Sunday, February 24, 2013

Sometimes It's the Little Things

In my university class, the professor has said more than once, "95% of the problems you have were created by you." And I know that's true.

I've been struggling with classroom management. In fact, I've been struggling with just keeping the noise level at decent decibels. (Less than the sound of an industrial manufacturing plant would be nice.) My principal tells me that classroom management and pacing of teaching are the two things that most new teachers struggle with. And I have been. I know that the things I did at the beginning of the year (and since then) have contributed to the issue. I've "taught" them to do this and I'm working on adjusting it.

In the past couple of weeks, I attended training related to classroom management and made some adjustments. Because my class is full of talkers (and the things I've been doing have apparently been contributing to that), I'm working on them to raise their hands before speaking.

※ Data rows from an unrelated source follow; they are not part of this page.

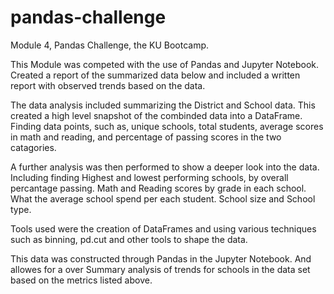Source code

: # pandas-challenge

Module 4, Pandas Challenge, the KU Bootcamp.

This Module was competed with the use of Pandas and Jupyter Notebook. Created a report of the summarized data below and included a written report with observed trends based on the data. 

The data analysis included summarizing the District and School data. This created a high level snapshot of the combinded data into a DataFrame. Finding data points, such as, unique schools, total students, average scores in math and reading, and percentage of passing scores in the two catagories.

A further analysis was then performed to show a deeper look into the data. Including finding Highest and lowest performing schools, by overall percantage passing. Math and Reading scores by grade in each school. What the average school spend per each student. School size and School type. 

Tools used were the creation of DataFrames and using various techniques such as binning, pd.cut and other tools to shape the data.

This data was constructed through Pandas in the Jupyter Notebook. And allowes for a over Summary analysis of trends for schools in the data set based on the metrics listed above.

That way we can have a reasonable discussion without 17 voices speaking at once. Calling out, repeatedly saying my name, talking over each other, walking up behind me to ask a question - all things we're working on to make our classroom work a little better, to get things in better shape.

This past week was rough. Probably the roughest I've had since August. I felt my patience worn completely through. I did use a loud voice a few times. I was exhausted and felt a little defeated by Friday. 

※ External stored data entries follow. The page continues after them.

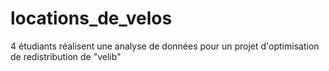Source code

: # locations_de_velos
4 étudiants réalisent une analyse de données pour un projet d'optimisation de redistribution de "velib"
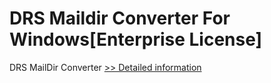# DRS Maildir Converter For Windows[Enterprise License]
DRS MailDir Converter
[>> Detailed information](https://secure.shareit.com/shareit/product.html?productid=301004329&affiliateid=200057808)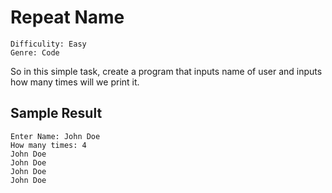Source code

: # Repeat Name

    Difficulity: Easy
    Genre: Code

So in this simple task, create a program that inputs name of user and inputs how many times will we print it.

## Sample Result

    Enter Name: John Doe
    How many times: 4
    John Doe
    John Doe
    John Doe
    John Doe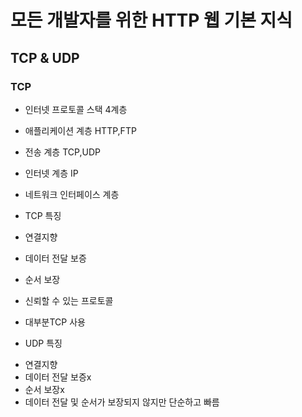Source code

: # 모든 개발자를 위한 HTTP 웹 기본 지식

## TCP & UDP

### TCP

- 인터넷 프로토콜 스택 4계층

- 애플리케이션 계층 HTTP,FTP

- 전송 계층 TCP,UDP

- 인터넷 계층 IP

- 네트워크 인터페이스 계층

+ TCP 특징

- 연결지향
- 데이터 전달 보증
- 순서 보장

- 신뢰할 수 있는 프로토콜

- 대부분TCP 사용

+ UDP 특징

- 연결지향 
- 데이터 전달 보증x
- 순서 보장x
- 데이터 전달 및 순서가 보장되지 않지만 단순하고 빠름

And then...Friday afternoon as we were having a discussion, a tiny glimmer. One of my very social and vocal girls started to speak, stopped herself, and raised her hand. I called her name and she made a comment. Then she said, "Mr. Wiley, I started to call out. But then I stopped and raised my hand."

I smiled. "I saw that," I told her. "Thank you."

Sometimes it's the little things that give you hope. Maybe things can be different. 

1 comment:

  1. A tiny tip here, for when you are all working and you want to keep the general noise level down to a dull roar! Music. Have something that keeps to a fairly even noise level and have it playing at a level that means that if everyone talks and doesn't shout it can still just be heard. Weirdly I find Coldplay does the trick! Ask the kids to make sure they can hear the music in the background and their voice will be the right level. It works for us during the work time and lunch time.